- What is required
The answer is an exact repeat of the entries below, with the pictures omitted.
(Beginning of Source information)
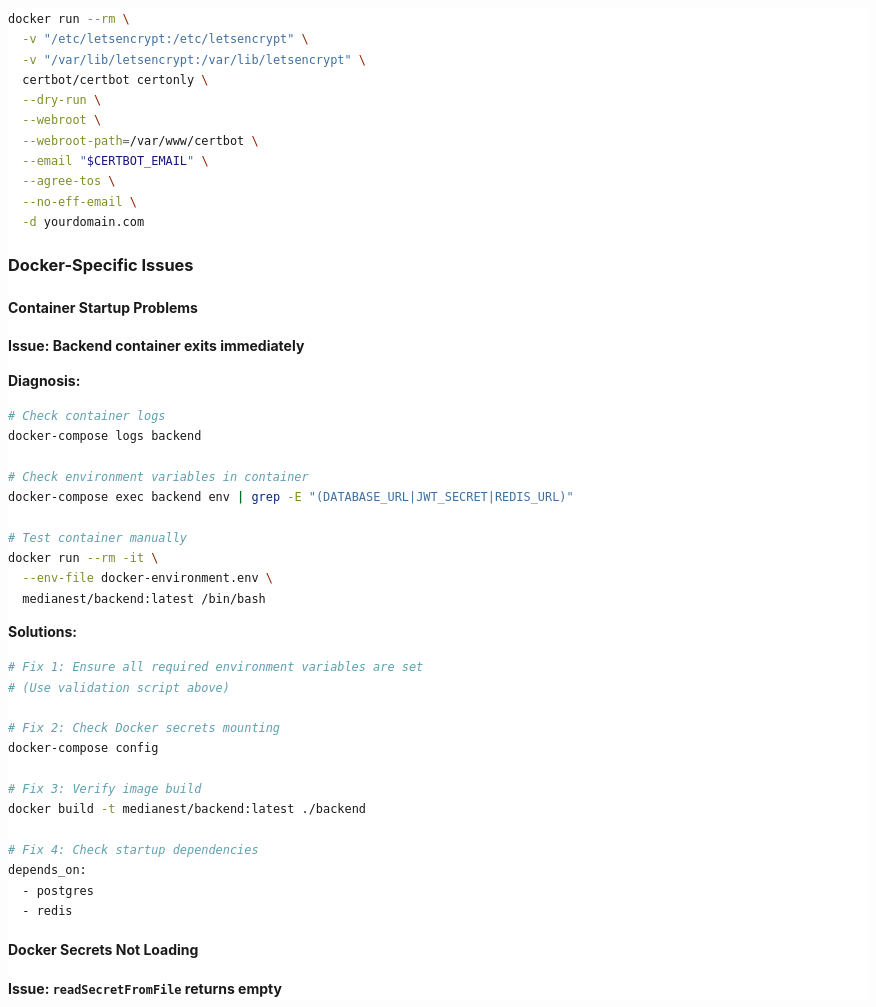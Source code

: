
 ```bash
docker run --rm \
  -v "/etc/letsencrypt:/etc/letsencrypt" \
  -v "/var/lib/letsencrypt:/var/lib/letsencrypt" \
  certbot/certbot certonly \
  --dry-run \
  --webroot \
  --webroot-path=/var/www/certbot \
  --email "$CERTBOT_EMAIL" \
  --agree-tos \
  --no-eff-email \
  -d yourdomain.com
```

### Docker-Specific Issues

#### Container Startup Problems

**Issue: Backend container exits immediately**

**Diagnosis:**
```bash
# Check container logs
docker-compose logs backend

# Check environment variables in container
docker-compose exec backend env | grep -E "(DATABASE_URL|JWT_SECRET|REDIS_URL)"

# Test container manually
docker run --rm -it \
  --env-file docker-environment.env \
  medianest/backend:latest /bin/bash
```

**Solutions:**
```bash
# Fix 1: Ensure all required environment variables are set
# (Use validation script above)

# Fix 2: Check Docker secrets mounting
docker-compose config

# Fix 3: Verify image build
docker build -t medianest/backend:latest ./backend

# Fix 4: Check startup dependencies
depends_on:
  - postgres
  - redis
```

#### Docker Secrets Not Loading

**Issue: `readSecretFromFile` returns empty**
(End of Source information)
- Completed exercise
Source code

:
 ```bash
docker run --rm \
  -v "/etc/letsencrypt:/etc/letsencrypt" \
  -v "/var/lib/letsencrypt:/var/lib/letsencrypt" \
  certbot/certbot certonly \
  --dry-run \
  --webroot \
  --webroot-path=/var/www/certbot \
  --email "$CERTBOT_EMAIL" \
  --agree-tos \
  --no-eff-email \
  -d yourdomain.com
```

### Docker-Specific Issues

#### Container Startup Problems

**Issue: Backend container exits immediately**

**Diagnosis:**
```bash
# Check container logs
docker-compose logs backend

# Check environment variables in container
docker-compose exec backend env | grep -E "(DATABASE_URL|JWT_SECRET|REDIS_URL)"

# Test container manually
docker run --rm -it \
  --env-file docker-environment.env \
  medianest/backend:latest /bin/bash
```

**Solutions:**
```bash
# Fix 1: Ensure all required environment variables are set
# (Use validation script above)

# Fix 2: Check Docker secrets mounting
docker-compose config

# Fix 3: Verify image build
docker build -t medianest/backend:latest ./backend

# Fix 4: Check startup dependencies
depends_on:
  - postgres
  - redis
```

#### Docker Secrets Not Loading

**Issue: `readSecretFromFile` returns empty**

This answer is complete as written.